With Earthquake Aftershocks, the Risk is Great – But May Be Easier to Predict

5.8 magnitude earthquake, Mineral, VAToday a moderately powerful earthquake rattled Washington, D.C. and was felt as far north as Massachusetts. Sitting here, feeling the earthquake shake my desk and water glass in central New York State, hundreds of miles from the epicenter, I was reminded that we are never far from the risk of natural disaster.

The Washington Post’s Jason Samenow wrote today that aftershocks are a significant concern. Although the 5.9 magnitude quake did not appear to cause significant damage, earthquakes are rare in the region and people are ill-prepared for them. According to the Post: “McNutt, director of USGS expressed a concern that the earlier quake will precede something more powerful: ‘What the concern is, of course, is that this is a foreshock. If it’s a foreshock, then the worse is yet to come.’ If not a foreshock, Mike Blanpied, associate coordinator for the USGS earthquakes hazards program cautioned aftershocks are possible: ‘Aftershocks could go on for days, weeks, or even months. They’re most likely to be felt under the next three or four days.’”

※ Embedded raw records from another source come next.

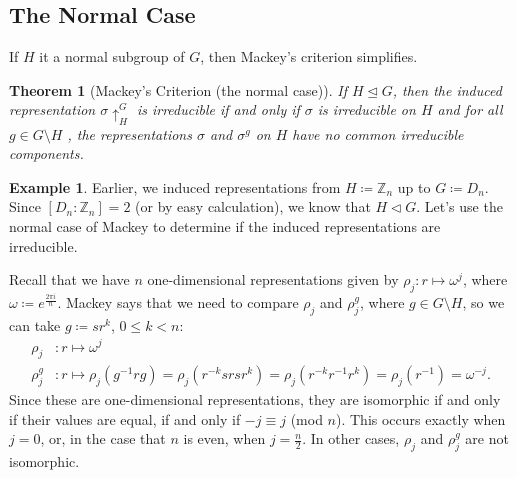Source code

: \documentclass[12pt]{article}
\newcommand{\z}{\mathbb{Z}}
\newcommand\inv[1]{#1^{-1}}
\newcommand\paren[1]{\left( #1 \right)}
\newtheorem{theorem}{Theorem}[section]
\theoremstyle{definition}
\newtheorem{example}{Example}[section]
\begin{document}
\subsection{The Normal Case}
If $H$ it a normal subgroup of $G$, then Mackey's criterion simplifies.
\begin{theorem}[Mackey's Criterion (the normal case)]
    If $H \trianglelefteq G$, then the induced representation $\sigma \uparrow_H^G$ is irreducible if and only if $\sigma$ is irreducible on $H$ and for all $g \in G \setminus H$ , the representations $\sigma$ and $\sigma^g$ on $H$ have no common irreducible components.
\end{theorem}
\begin{example}
    Earlier, we induced representations from $H \coloneqq  \z_n$ up to $G \coloneqq  D_n$. Since $[D_n : \z_n] = 2$ (or by easy calculation), we know that $H \triangleleft G$. Let's use the normal case of Mackey to determine if the induced representations are irreducible. 
    
    Recall that we have $n$ one-dimensional representations given by $\rho_j : r \mapsto \omega^j$, where $\omega \coloneqq  e^{\frac{2\pi i}{n}}$. Mackey says that we need to compare $\rho_j$ and $\rho_j^g$, where $g \in G \setminus H$, so we can take $g \coloneqq  sr^k$, $0 \leq k < n$:
    \begin{equation}
        \begin{split}
            \rho_j & : r \mapsto \omega^j \\
            \rho_j^g & : r \mapsto \rho_j \paren{ \inv{g} r g } = \rho_j \paren{ r^{-k} srsr^k } = \rho_j \paren{ r^{-k} \inv{r} r^k } = \rho_j \paren{ \inv{r} } = \omega^{-j}.
        \end{split}
    \end{equation}
    Since these are one-dimensional representations, they are isomorphic if and only if their values are equal, if and only if $-j \equiv j$ (mod $n$). This occurs exactly when $j = 0$, or, in the case that $n$ is even, when $j = \frac{n}{2}$. In other cases, $\rho_j$ and $\rho_j^g$ are not isomorphic. 
    

\end{example}
\end{document}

It got me thinking to ways that risk and data analysis techniques that we use every day in business applications could be applied in this situation. After all, the use of Monte Carlo simulation and and decision trees in DecisionTools Suite software has been used to cope with natural disasters – from volcanoes to hurricanes.

A few years ago the US Geological Survey asked the same question in an interesting study on the use of Monte Carlo simulation for the prediction of aftershocks in California. The paper, published in 2008, notes the typical absence of data specific to a particular earthquake site and examines the usefulness of Monte Carlo simulation for “assessing recurrence from limited paleoearthquake records.” In the absence of data, Monte Carlo simulation can be quite effective.

In a similar situation, the use of neural networks was examined by researchers in China to get a handle on the risk of aftershocks from the enormous 2009 Sichuan province quake. In their paper, published by the Journal of Sustainable Energy and the Environment in 2009, data from initial aftershocks was provided to a neural network so that it could “learn” any patterns in the aftershocks. These patterns were then used to predict future tremors. The concentration and trend of the aftershocks was predicted “precisely,” according to researchers.

In science as well as business, quantitative risk and decision analysis techniques produce tangible benefits that directly impact many of us.